Over the past few years, as the BYOD movement gained momentum, IT departments began to wrestle with the complex security issues inherent in employees bringing their own unsecured devices to work, attempting to find ways of controlling the flow of data to avoid potentially catastrophic network breaches.

While such security efforts have not always been successful, one such protocol that has gained significant traction is the capability of remotely wiping a device of its contents, allowing companies a backup plan if a device is stolen or compromised. The problem, however, is that many of our favourite gadgets don’t segregate business and personal data, and without such demarcation when a phone or tablet is wiped, everything (including those cute pictures of your kids) goes with it.

According to mobile device management firm Fiberlink, there are four primary reasons for wiping data from a device. First, shift changes stand as the number one reason—devices that are used by multiple workers on different shifts are usually wiped at the end of each shift.

Second, Fiberlink explains, is reprovisioning, wiping that is done when an employee leaves a company. Third, there is violation of compliance policy, that is, doing something contrary to that pesky opt-in document that companies now normally get employees to sign before allowing them to bring their own device to work. Fourth, and perhaps the most obvious, is the loss of the device, due to theft or simple carelessness.

Now granted companies who employ device management solutions often have the option of selective wipes, meaning there are times when only certain data is remotely removed from the device. But still, as Fiberlink notes, of the 81,000 devices it remotely wiped during the first half of 2014, 37 percent, or 30,000 were total wipes with all data lost. Fiberlink does note that the wipes were a mix of BYOD and corporate-issued devices, and notes that it doesn’t have the stats to identify how many total wipes were on personal gadgets, but suffice to say, it happens, and those of us who bring our favourite devices to work need to be aware.

The primary problem for employees who use their own device at work is that, for the most part, they give up ultimate control of the device to the company as part of the terms of use. “Employers are typically making employees opt in to these programs.
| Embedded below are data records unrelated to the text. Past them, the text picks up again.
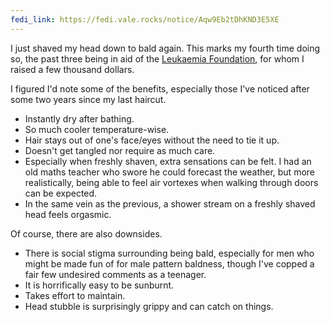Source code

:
 ```yaml
---
fedi_link: https://fedi.vale.rocks/notice/Aqw9Eb2tDhKND3E5XE
---
```


I just shaved my head down to bald again. This marks my fourth time doing so, the past three being in aid of the [Leukaemia Foundation](https://www.leukaemia.org.au), for whom I raised a few thousand dollars.

I figured I'd note some of the benefits, especially those I've noticed after some two years since my last haircut.

- Instantly dry after bathing.
- So much cooler temperature-wise.
- Hair stays out of one's face/eyes without the need to tie it up.
- Doesn't get tangled nor require as much care.
- Especially when freshly shaven, extra sensations can be felt. I had an old maths teacher who swore he could forecast the weather, but more realistically, being able to feel air vortexes when walking through doors can be expected.
- In the same vein as the previous, a shower stream on a freshly shaved head feels orgasmic.

Of course, there are also downsides.

- There is social stigma surrounding being bald, especially for men who might be made fun of for male pattern baldness, though I've copped a fair few undesired comments as a teenager.
- It is horrifically easy to be sunburnt.
- Takes effort to maintain.
- Head stubble is surprisingly grippy and can catch on things.
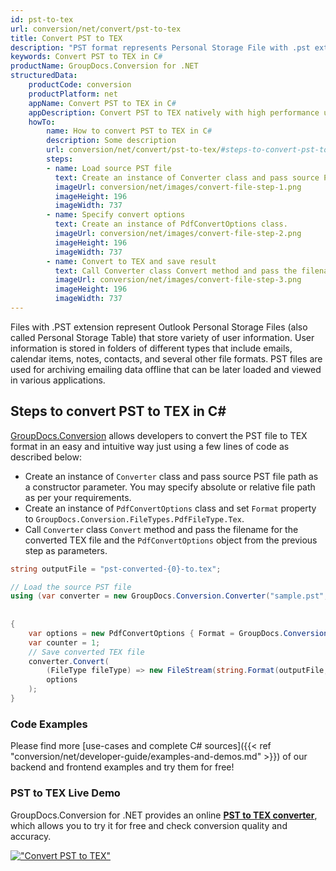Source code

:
 ```yaml
---
id: pst-to-tex
url: conversion/net/convert/pst-to-tex
title: Convert PST to TEX
description: "PST format represents Personal Storage File with .pst extension. Learn how to convert PST to TEX file programmatically in C# language using GroupDocs.Conversion for .NET library."
keywords: Convert PST to TEX in C#
productName: GroupDocs.Conversion for .NET
structuredData:
    productCode: conversion
    productPlatform: net
    appName: Convert PST to TEX in C#
    appDescription: Convert PST to TEX natively with high performance using C# language and server side GroupDocs.Conversion for .NET APIs, without the use of any software like Microsoft or Open Office.
    howTo:
        name: How to convert PST to TEX in C# 
        description: Some description
        url: conversion/net/convert/pst-to-tex/#steps-to-convert-pst-to-tex-in-c
        steps:
        - name: Load source PST file 
          text: Create an instance of Converter class and pass source PST file path as a constructor parameter. You may specify absolute or relative file path as per your requirements. 
          imageUrl: conversion/net/images/convert-file-step-1.png
          imageHeight: 196
          imageWidth: 737
        - name: Specify convert options 
          text: Create an instance of PdfConvertOptions class.
          imageUrl: conversion/net/images/convert-file-step-2.png
          imageHeight: 196
          imageWidth: 737
        - name: Convert to TEX and save result 
          text: Call Converter class Convert method and pass the filename for the converted HTML file and the PdfConvertOptions object from the previous step as parameters.
          imageUrl: conversion/net/images/convert-file-step-3.png
          imageHeight: 196
          imageWidth: 737
---
```


Files with .PST extension represent Outlook Personal Storage Files (also called Personal Storage Table) that store variety of user information. User information is stored in folders of different types that include emails, calendar items, notes, contacts, and several other file formats. PST files are used for archiving emailing data offline that can be later loaded and viewed in various applications.

## Steps to convert PST to TEX in C#

[GroupDocs.Conversion](https://products.groupdocs.com/conversion/net) allows developers to convert the PST file to TEX format in an easy and intuitive way just using a few lines of code as described below:

* Create an instance of `Converter` class and pass source PST file path as a constructor parameter. You may specify absolute or relative file path as per your requirements. 
* Create an instance of `PdfConvertOptions` class and set `Format` property to `GroupDocs.Conversion.FileTypes.PdfFileType.Tex`.
* Call `Converter` class `Convert` method and pass the filename for the converted TEX file and the `PdfConvertOptions` object from the previous step as parameters.

```csharp
string outputFile = "pst-converted-{0}-to.tex";

// Load the source PST file
using (var converter = new GroupDocs.Conversion.Converter("sample.pst", fileType => fileType == PersonalStorageFileType.Pst
                                                                                                    ? new PersonalStorageLoadOptions()
                                                                                                    : null))
{
    var options = new PdfConvertOptions { Format = GroupDocs.Conversion.FileTypes.PdfFileType.Tex };
	var counter = 1;
    // Save converted TEX file
    converter.Convert(
		(FileType fileType) => new FileStream(string.Format(outputFile, counter++), FileMode.Create),
        options
    );            
}
```

### Code Examples

Please find more [use-cases and complete C# sources]({{< ref "conversion/net/developer-guide/examples-and-demos.md" >}}) of our backend and frontend examples and try them for free!

### PST to TEX Live Demo

GroupDocs.Conversion for .NET provides an online [**PST to TEX converter**](https://products.groupdocs.app/conversion/pst-to-tex), which allows you to try it for free and check conversion quality and accuracy.

[!["Convert PST to TEX"](conversion/net/images/convert-to-tex/convert-pst-to-tex.png)](https://products.groupdocs.app/conversion/pst-to-tex)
If you want to use your personal device, you need to do it on the organization’s terms,” Jonathan Sander, strategy and research officer at Stealthbits Technologies, explains.

Now for employees faced with this situation Sander does note that legal action may be an option, but the employee would have to prove that the data they stand to lose has more value than the risk their employer is facing, a “tough burden” indeed.

In the end, as with all things in life, nothing comes without a cost, and in the case of the BYOD movement the cost could be all your personal data, and with smartphones becoming inexorable companions to our everyday existence, that means that a significant portion of your memories, your contacts, and your favorite things could disappear in the blink of an eye.

While some analyst continue to encourage employees to avoid BYOD at all costs because of these risks, others note that simple regular back-up protocols will help mitigate any loss, as all employees really need to do is routinely save their personal data to their home computer. Further, it won’t be long until companies begin to establish automatic backup protocols, because it’s always tough to explain why a company had to delete all those once-in-a-lifetime memories employees have on their phones.